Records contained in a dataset
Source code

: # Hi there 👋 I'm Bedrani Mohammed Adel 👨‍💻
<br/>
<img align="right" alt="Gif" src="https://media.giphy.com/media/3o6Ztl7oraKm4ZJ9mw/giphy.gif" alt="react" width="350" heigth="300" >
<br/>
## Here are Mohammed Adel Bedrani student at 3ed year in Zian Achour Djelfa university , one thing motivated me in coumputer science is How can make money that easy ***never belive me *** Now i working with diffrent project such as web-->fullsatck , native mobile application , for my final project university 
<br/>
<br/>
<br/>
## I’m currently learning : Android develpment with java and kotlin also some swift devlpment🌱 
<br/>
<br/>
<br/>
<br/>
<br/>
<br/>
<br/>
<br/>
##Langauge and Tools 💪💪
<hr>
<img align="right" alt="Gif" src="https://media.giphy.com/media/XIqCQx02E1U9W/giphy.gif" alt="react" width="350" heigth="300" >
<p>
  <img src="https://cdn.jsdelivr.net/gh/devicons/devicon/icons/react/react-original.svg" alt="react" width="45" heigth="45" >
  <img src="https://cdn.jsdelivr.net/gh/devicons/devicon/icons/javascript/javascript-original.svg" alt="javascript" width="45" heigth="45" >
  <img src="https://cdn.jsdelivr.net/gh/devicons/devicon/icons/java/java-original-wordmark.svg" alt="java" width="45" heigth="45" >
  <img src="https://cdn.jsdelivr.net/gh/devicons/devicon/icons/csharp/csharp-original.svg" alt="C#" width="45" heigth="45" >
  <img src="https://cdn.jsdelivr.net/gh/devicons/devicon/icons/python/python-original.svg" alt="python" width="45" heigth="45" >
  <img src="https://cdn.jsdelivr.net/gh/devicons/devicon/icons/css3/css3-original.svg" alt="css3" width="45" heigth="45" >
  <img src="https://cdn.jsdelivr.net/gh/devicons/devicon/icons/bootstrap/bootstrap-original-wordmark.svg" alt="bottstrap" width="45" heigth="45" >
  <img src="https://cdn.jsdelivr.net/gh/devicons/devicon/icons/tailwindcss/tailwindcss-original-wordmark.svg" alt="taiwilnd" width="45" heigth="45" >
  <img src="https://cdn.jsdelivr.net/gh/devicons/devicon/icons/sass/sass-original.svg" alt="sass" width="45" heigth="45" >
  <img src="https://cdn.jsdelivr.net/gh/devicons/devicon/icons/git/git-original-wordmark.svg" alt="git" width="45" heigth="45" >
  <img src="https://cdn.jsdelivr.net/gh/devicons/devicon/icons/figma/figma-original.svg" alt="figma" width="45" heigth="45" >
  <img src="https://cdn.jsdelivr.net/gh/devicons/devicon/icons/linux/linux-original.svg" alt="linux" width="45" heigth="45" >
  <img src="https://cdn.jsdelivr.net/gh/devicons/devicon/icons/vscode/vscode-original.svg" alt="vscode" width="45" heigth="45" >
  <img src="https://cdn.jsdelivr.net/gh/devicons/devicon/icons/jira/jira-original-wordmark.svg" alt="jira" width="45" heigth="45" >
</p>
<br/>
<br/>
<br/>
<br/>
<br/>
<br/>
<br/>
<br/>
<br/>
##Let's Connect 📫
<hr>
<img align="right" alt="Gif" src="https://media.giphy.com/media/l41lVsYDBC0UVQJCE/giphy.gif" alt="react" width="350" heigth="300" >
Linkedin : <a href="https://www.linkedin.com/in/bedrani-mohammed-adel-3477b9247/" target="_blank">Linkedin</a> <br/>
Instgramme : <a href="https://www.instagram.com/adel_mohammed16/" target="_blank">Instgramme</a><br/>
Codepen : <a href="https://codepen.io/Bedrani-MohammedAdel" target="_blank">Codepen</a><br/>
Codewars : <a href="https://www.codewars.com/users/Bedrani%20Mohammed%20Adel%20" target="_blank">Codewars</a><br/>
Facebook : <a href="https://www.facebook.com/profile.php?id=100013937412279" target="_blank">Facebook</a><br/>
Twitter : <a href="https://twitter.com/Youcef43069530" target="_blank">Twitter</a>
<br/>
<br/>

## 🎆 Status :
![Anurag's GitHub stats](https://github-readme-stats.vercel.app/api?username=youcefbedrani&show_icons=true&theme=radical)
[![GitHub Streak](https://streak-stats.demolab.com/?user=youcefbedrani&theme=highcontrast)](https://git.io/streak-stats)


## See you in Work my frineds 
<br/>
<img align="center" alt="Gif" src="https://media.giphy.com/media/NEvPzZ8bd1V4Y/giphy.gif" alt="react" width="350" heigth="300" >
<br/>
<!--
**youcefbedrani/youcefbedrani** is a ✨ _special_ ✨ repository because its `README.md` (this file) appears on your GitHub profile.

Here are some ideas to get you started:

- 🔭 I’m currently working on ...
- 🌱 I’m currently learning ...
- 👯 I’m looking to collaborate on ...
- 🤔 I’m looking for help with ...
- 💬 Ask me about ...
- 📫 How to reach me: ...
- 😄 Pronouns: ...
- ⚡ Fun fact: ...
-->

■ Work item: Where a line in the records above contains the string "media", return that line.

■ Solution to this task:
<img align="right" alt="Gif" src="https://media.giphy.com/media/3o6Ztl7oraKm4ZJ9mw/giphy.gif" alt="react" width="350" heigth="300" >
<img align="right" alt="Gif" src="https://media.giphy.com/media/XIqCQx02E1U9W/giphy.gif" alt="react" width="350" heigth="300" >
<img align="right" alt="Gif" src="https://media.giphy.com/media/l41lVsYDBC0UVQJCE/giphy.gif" alt="react" width="350" heigth="300" >
<img align="center" alt="Gif" src="https://media.giphy.com/media/NEvPzZ8bd1V4Y/giphy.gif" alt="react" width="350" heigth="300" >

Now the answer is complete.